Differences in Patient Reported Outcomes Between Unicompartmental and Total Knee Arthroplasty: A Propensity Score Matched Analysis

Man-Soo Kim, MD, Seoul KOREA, REPUBLIC OF
Yong In, MD, PhD, Seoul KOREA, REPUBLIC OF
In-Jun Koh, MD, PhD, Prof., Seoul KOREA, REPUBLIC OF
Young Jun Choi, MD, Seoul KOREA, REPUBLIC OF
Sueen Sohn, MD, Seoul KOREA, REPUBLIC OF
Keun Young Choi, MD, Seoul KOREA, REPUBLIC OF

Seoul St. Mary's Hospital, Seoul, Seoul, KOREA, REPUBLIC OF, Seoul, KOREA, REPUBLIC OF

FDA Status Cleared

Summary

Patients undergoing Unicompartmental knee arthroplasty (UKA) had higher Forgotten Joint Score , High Flexion Knee Score and satisfaction rate when compared to patients undergoing TKA, indicating that UKA facilitated less knee awareness and better function than Total knee arthroplasty.

Abstract

Introduction

There has been a concern and increasing interest in comparing the patient reported outcomemeasures (PROM) of unicompartmental knee arthoplasty (UKA) and total knee arthroplasty (TKA). Although various clinical scoring systems are used to assess patients after arthroplasty, most PROMs might not distinguish between patients with different level of knee function because of ceiling effects. The Forgotten Joint Score (FJS) is a recently validated score for joint awareness without ceiling effect. The High Flexion Knee Score (HFKS) was also developed and validated for clinical use without ceiling effect. The purposes of this study were to determine whether patient's satisfaction rating following Total knee arthroplasty (TKA) and Unicompartmental knee artrhroplasty (UKA) are comparable using patient-reported outcome measures with minimal ceiling effects and to identify the degree of satisfaction and which items are more satisfied in following TKA and UKA using detailed questionnaire.

Methods

We identified all patients undergoing a UKA or TKA at our institution between 2011 and 2013 with minimum follow up of 2 years.

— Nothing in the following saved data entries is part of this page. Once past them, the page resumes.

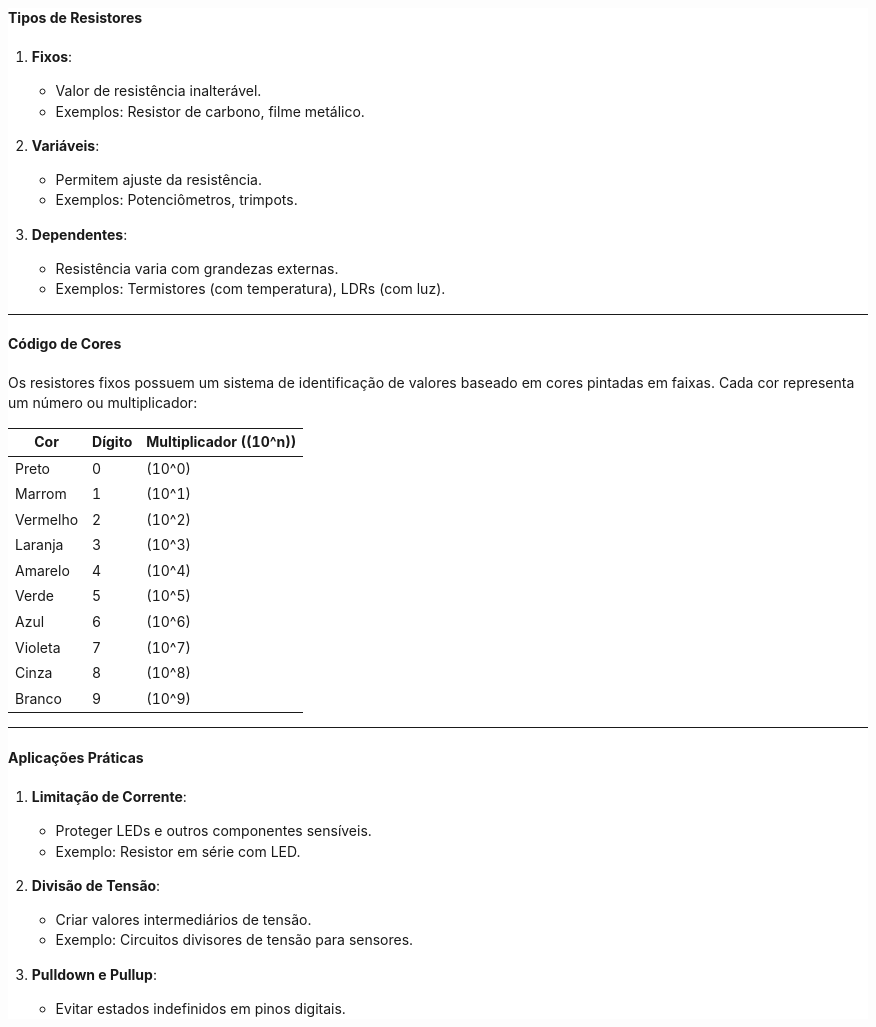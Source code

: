 
#### **Tipos de Resistores**

1. **Fixos**:
   - Valor de resistência inalterável.
   - Exemplos: Resistor de carbono, filme metálico.

2. **Variáveis**:
   - Permitem ajuste da resistência.
   - Exemplos: Potenciômetros, trimpots.

3. **Dependentes**:
   - Resistência varia com grandezas externas.
   - Exemplos: Termistores (com temperatura), LDRs (com luz).

---

#### **Código de Cores**

Os resistores fixos possuem um sistema de identificação de valores baseado em cores pintadas em faixas. Cada cor representa um número ou multiplicador:

| Cor       | Dígito | Multiplicador (\(10^n\)) |
|-----------|--------|-------------------------|
| Preto     | 0      | \(10^0\)                |
| Marrom    | 1      | \(10^1\)                |
| Vermelho  | 2      | \(10^2\)                |
| Laranja   | 3      | \(10^3\)                |
| Amarelo   | 4      | \(10^4\)                |
| Verde     | 5      | \(10^5\)                |
| Azul      | 6      | \(10^6\)                |
| Violeta   | 7      | \(10^7\)                |
| Cinza     | 8      | \(10^8\)                |
| Branco    | 9      | \(10^9\)                |

---

#### **Aplicações Práticas**

1. **Limitação de Corrente**:
   - Proteger LEDs e outros componentes sensíveis.
   - Exemplo: Resistor em série com LED.

2. **Divisão de Tensão**:
   - Criar valores intermediários de tensão.
   - Exemplo: Circuitos divisores de tensão para sensores.

3. **Pulldown e Pullup**:
   - Evitar estados indefinidos em pinos digitais.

In this current retrospective study, propensity score matching (one to one) was performed between UKA and TKA group regarding age, gender, body mass index, operation side and the Western Ontario and McMaster Universities Osteoarthritis Index (WOMAC) pain, stiffness, function and total score.One hundred UKAs to 100 TKAs were matched. Each knee was evaluated according to FJS and HFKS by an independent investigator at postoperative 2 years. Patient’s satisfaction was also evaluated using a 5-point Likert scale. The FJS, HFKS and patient’s satisfaction between UKA and TKA groups were compared.

Results

The FJS of the UKA group was significantly higher than those of the TKA group at 2 years postoperatively (67.3 ± 19.8 and 60.6 ± 16.6, respectively) (p = 0.011). The HFKS was also significantly higher in the UKA group compared with the TKA group (34.4±6.4 and 31.3±5.2, respectively) (p < 0.001). Eighty-six percent of all patients who underwent UKA were satisfied compared with 71% of those who underwent TKA, which presented that UKA showed significantly higher satisfaction rate than TKA (p = 0.027).

Discussion And Conclusion

Patients undergoing UKA had higher FJS, HFKS and satisfaction rate when compared to patients undergoing TKA, indicating that UKA facilitated less knee awareness and better function than TKA.